Thursday, May 18, 2017

Reforming the U.S. Tax Code on Religious Giving

Congress and the Trump Administration have proposed a number of significant changes to American tax policy.  The effects of these new policies on religious giving is now being reported in a new study by personnel of the Indiana University Lilly Family School of Philanthropy.  Read the summary here (mandatory).  The full report is too long to read in detail but can be found here.

The finding can be summarized as follows:
  • The combination of lowering the top tax rate and raising the standard deduction will reduce donations by about $13.1 billion.
  • The reduction can be offset by adding a non-itemizer deduction.
To understand what this means, you must first understand what are deductions and what it means to itemize.  Consider a taxpayer that donates $C total to various charitable organizations (including churches).  When calculating how much to pay in taxes, the taxpayer decides whether to use $C for the amount to deduce from her taxes or whether to use another amount $S which is called the standard deduction.
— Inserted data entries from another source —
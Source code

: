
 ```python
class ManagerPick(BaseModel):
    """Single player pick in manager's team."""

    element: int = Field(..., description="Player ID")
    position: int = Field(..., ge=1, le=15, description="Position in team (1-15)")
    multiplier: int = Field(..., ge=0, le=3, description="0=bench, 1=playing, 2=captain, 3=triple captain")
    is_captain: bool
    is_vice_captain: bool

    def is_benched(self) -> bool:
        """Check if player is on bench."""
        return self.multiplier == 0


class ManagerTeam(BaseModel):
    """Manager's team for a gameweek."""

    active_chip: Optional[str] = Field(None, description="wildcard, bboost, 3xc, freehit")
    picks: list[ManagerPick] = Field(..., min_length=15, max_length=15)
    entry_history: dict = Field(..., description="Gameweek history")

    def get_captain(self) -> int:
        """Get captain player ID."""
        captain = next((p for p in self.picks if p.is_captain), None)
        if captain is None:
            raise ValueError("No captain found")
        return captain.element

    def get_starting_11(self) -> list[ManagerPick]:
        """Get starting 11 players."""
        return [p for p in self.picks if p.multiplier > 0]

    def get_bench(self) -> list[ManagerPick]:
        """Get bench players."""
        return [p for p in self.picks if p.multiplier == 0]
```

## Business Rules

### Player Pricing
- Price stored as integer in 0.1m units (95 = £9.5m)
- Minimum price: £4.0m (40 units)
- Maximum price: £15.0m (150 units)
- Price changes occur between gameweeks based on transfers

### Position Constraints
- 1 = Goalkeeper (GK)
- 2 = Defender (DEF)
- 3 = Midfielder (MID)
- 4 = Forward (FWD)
For those persons that donate a lot, including many that donate large amounts to churches, C is greater than S.  To deduct $C, they must give an item-by-item account of all the donations that added to $C when filing their taxes, and so they are called itemizers.  The person that uses S does not need to provide the item-by-item accounting, so that person is called a non-itemizer.  Currently, only itemizers are able to deduct their actual charitable giving.  Non-itemizers can still give to charity, but they just cannot deduct it from their taxes.

Notice that if you are an itemizer, then every additional dollar you give increases the amount you can deduct.  That is, the additional dollar you donate costs you less than a dollar because you get some of it back in the form of lower taxes.  However, if you are a non-itemizer, then every additional dollar costs you a full dollar because you are just using the standard deduction of $S.  So giving the extra dollar costs more to the non-itemizer than it does to the itemizer.

If the standard deduction amount S is increased, then more people will find themselves in the position where the additional dollar donated costs the full dollar instead of less than a dollar.  This in turn will lead to several people reducing the amounts they donate.  It might not sound like a big deal, but when millions of people each donate a little bit less, it can add up to billions of dollars -- $13.1 billion in the example the study provides.

One way to counter the drop in donations is to allow non-itemizers to deduct their charitable donations in addition to using the standard deduction.  In fact, the drop in donations from raising S can be fully offset if non-itemizers are allowed to deduct their donations.

There is no consensus on what is best.  Some people think that the deductions are good because they think religion creates many positive externalities.  Some people think that the deductions are bad because they essentially allow people to shift money that could go the government and into their own individually-preferred activities.  There are still other opinions.  What do you think?